Requirement -> Filter the data for lines with the word "math", then copy every line so identified.

•••••

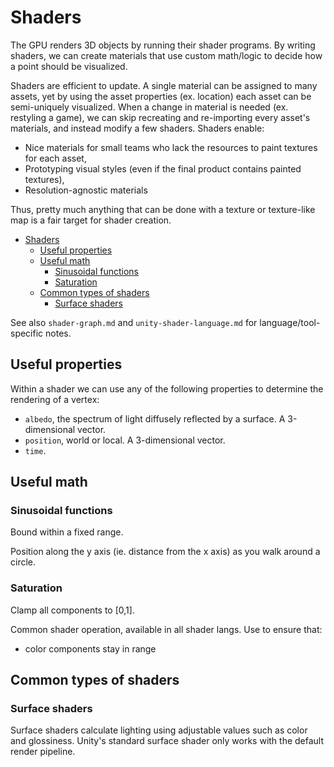 # Shaders

The GPU renders 3D objects by running their shader programs. By writing shaders, we can create materials that use custom math/logic to decide how a point should be visualized.

Shaders are efficient to update. A single material can be assigned to many assets, yet by using the asset properties (ex. location) each asset can be semi-uniquely visualized. When a change in material is needed (ex. restyling a game), we can skip recreating and re-importing every asset's materials, and instead modify a few shaders. Shaders enable:

- Nice materials for small teams who lack the resources to paint textures for each asset,
- Prototyping visual styles (even if the final product contains painted textures),
- Resolution-agnostic materials

Thus, pretty much anything that can be done with a texture or texture-like map is a fair target for shader creation.

- [Shaders](#shaders)
  - [Useful properties](#useful-properties)
  - [Useful math](#useful-math)
    - [Sinusoidal functions](#sinusoidal-functions)
    - [Saturation](#saturation)
  - [Common types of shaders](#common-types-of-shaders)
    - [Surface shaders](#surface-shaders)

See also `shader-graph.md` and `unity-shader-language.md` for language/tool-specific notes.

## Useful properties

Within a shader we can use any of the following properties to determine the rendering of a vertex:

- `albedo`, the spectrum of light diffusely reflected by a surface. A 3-dimensional vector.
- `position`, world or local. A 3-dimensional vector.
- `time`.

## Useful math

### Sinusoidal functions

Bound within a fixed range.

Position along the y axis (ie. distance from the x axis) as you walk around a circle.

### Saturation

Clamp all components to [0,1].

Common shader operation, available in all shader langs. Use to ensure that:

- color components stay in range

## Common types of shaders

### Surface shaders

Surface shaders calculate lighting using adjustable values such as color and glossiness. Unity's standard surface shader only works with the default render pipeline.
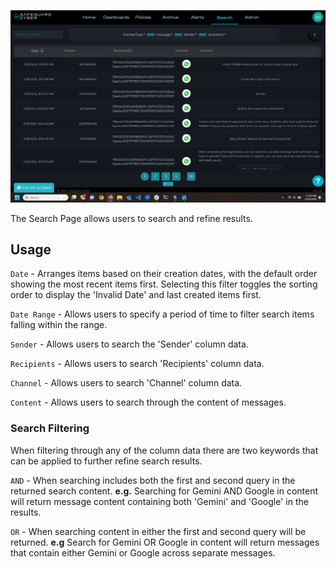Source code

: ![Search Page](./images/Search/SearchPage.png)

The Search Page allows users to search and refine results. 
## Usage

`Date` -  Arranges items based on their creation dates, with the default order showing the most recent items first. Selecting this filter toggles the sorting order to display the 'Invalid Date' and last created items first. 

`Date Range` - Allows users to specify a period of time to filter search items falling within the range. 

`Sender` - Allows users to search the 'Sender' column data. 

`Recipients` - Allows users to search 'Recipients' column data.

`Channel` - Allows users to search 'Channel' column data. 

`Content` - Allows users to search through the content of messages.

### Search Filtering

When filtering through any of the column data there are two keywords that can be applied to further refine search results. 

`AND` - When searching includes both the first and second query in the returned search content. 
**e.g.** Searching for Gemini AND Google in content will return message content containing both 'Gemini' and 'Google' in the results. 

`OR` - When searching content in either the first and second query will be returned. 
**e.g** Search for Gemini OR Google in content will return messages that contain either Gemini or Google across separate messages.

•••••

Answer below ->
The GPU renders 3D objects by running their shader programs. By writing shaders, we can create materials that use custom math/logic to decide how a point should be visualized.
  - [Useful math](#useful-math)
## Useful math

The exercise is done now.